Soskin, 95, an interpretive ranger at the Rosie the Riveter WWII Home Front National Historical Park in Richmond, is the United States’ oldest active full-time National Park Ranger.
Her lectures explain the real history of Rosie the Riveter, Wendy the Welder, the segregated workforce, and much else. “Now that I’ve lived longer than the people whose memories were different from mine, I’m an historian.”
One ranger said that “Betty is our rock star.”
The park also includes the SS Red Oak Victory, Kaiser Shipyard, and the Ford Assembly Plant. There are stories about both heroic and cowardly actions taken by Americans of both sexes during World War II. The park’s information includes the history of Jim Crow employment practices during the war and also documents the history of United States’ prison camps for Japanese American citizens.
Park presentations explain the many profound changes to American society that began because of wartime employment, including Headstart, the Civil Rights Movement, and Women’s Liberation.
Visitors can push a button and play the video beginning, “She’s making history, working for victory”—the beginning of “Rosie the Riveter,” a popular song recorded by the African American quartet The Four Vagabonds in 1943 that propagandized for women’s entry into work on behalf of the war effort in World War II.
Soskin discussed “eight-hour-orphans” and how they became the focus of government concern.
Soskin noted that Catherine Landreth and Lois Meek Stolz led the way in creating child development centers run by Richmond schools that evolved into the Headstart program.
Soskin also told the audience that in her family three generations of women were adults at the same time: her great-grandmother, who was born into slavery in 1846; her mother, born in 1894; and Soskin herself.
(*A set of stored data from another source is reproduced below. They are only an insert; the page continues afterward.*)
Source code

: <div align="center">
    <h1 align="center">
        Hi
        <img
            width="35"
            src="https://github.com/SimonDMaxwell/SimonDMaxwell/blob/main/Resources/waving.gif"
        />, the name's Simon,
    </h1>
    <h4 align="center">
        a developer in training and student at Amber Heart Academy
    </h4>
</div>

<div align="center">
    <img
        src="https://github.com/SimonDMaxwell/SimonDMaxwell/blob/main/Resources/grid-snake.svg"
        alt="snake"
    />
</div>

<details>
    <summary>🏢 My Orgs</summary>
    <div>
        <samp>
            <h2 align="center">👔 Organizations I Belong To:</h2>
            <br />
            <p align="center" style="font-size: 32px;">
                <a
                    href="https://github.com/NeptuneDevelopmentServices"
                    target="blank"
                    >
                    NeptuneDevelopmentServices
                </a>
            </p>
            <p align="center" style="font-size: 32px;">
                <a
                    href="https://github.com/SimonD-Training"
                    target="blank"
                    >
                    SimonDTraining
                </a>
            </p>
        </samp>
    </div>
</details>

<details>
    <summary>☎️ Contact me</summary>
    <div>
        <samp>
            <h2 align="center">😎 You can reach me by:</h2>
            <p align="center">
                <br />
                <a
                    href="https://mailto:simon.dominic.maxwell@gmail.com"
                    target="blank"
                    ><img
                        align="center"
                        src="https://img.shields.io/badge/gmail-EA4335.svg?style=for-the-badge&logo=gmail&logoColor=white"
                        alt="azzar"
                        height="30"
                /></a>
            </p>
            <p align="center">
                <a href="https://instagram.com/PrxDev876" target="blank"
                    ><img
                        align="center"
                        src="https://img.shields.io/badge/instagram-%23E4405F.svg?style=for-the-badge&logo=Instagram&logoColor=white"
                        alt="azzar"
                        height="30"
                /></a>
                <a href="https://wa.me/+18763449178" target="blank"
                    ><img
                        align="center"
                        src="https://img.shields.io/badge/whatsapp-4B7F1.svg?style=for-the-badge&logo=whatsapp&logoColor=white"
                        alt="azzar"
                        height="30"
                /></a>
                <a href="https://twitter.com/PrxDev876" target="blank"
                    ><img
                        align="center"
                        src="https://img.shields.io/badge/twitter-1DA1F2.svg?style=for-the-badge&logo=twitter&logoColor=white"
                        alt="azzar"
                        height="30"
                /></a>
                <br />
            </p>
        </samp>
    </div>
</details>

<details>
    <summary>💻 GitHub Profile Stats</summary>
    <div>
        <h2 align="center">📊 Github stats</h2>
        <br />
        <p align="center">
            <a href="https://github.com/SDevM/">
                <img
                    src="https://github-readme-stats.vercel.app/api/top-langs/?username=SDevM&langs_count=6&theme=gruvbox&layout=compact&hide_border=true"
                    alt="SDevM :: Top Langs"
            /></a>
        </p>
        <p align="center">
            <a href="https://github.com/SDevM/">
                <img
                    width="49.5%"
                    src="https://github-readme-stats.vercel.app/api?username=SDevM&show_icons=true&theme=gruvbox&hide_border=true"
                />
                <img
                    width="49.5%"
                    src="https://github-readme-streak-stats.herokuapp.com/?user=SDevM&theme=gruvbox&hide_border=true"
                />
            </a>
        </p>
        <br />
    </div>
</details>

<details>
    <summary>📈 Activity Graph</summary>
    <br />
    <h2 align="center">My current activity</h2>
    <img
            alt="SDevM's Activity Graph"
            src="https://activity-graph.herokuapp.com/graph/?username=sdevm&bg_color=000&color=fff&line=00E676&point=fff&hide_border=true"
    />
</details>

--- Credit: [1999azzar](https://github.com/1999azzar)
Richmond’s Rosie the Riveter WWII Home Front National Historical Park includes a statue of an “8-hour orphan.” The museum explains how this childcare phenomenon led to Headstart.

Soskin was born in Detroit in 1921 to a family that moved to New Orleans and then to Oakland after the politically powerful blew up the levees at the time of a 1927 hurricane, destroying her family’s home.
Those three generations encompassed the Emancipation Proclamation and the election of the nation’s first African-American President. Soskin was a guest of Rep. George Miller at Barack Obama’s inauguration in 2009. She met Barack and Michelle Obama and received a commemorative coin when he shook her hand.
When the National Park Service decided to experiment with an urban park in Richmond, Soskin was one of those involved in the planning. And as she stated during a May 15, 2014 interview on NPR, “What gets remembered is a function of who’s in the room doing the remembering.” A film documenting Soskin’s memories is scheduled for completion in September 2017.
Soskin credits two cultural influences as causes of significant change in American attitudes: “Sesame Street” and “Mr. Rogers’ Neighborhood.”
Children who grew up with Jim Henson and Kermit the Frog knew “it isn’t easy being green” and grew up to be adults who supported, among other things, the funding of urban parks like Rosie the Riveter as well as parks that preserve natural areas.
Urban National parks like Rosie the Riveter are accessible to those who may be unable to afford a trip to national parks that preserve wilderness areas like Yellowstone and Yosemite, even though their taxes pay for all of them.
Soskin likes to remind audiences that national parks, whether in urban or wilderness locations, tell us about our history, the history of the American people.


BETTY REID SOSKIN
Soskin gives free presentations three times a week, Tuesdays and Saturdays at 2 p.m. and Thursdays at 11 a.m. Visitors should show up an hour early.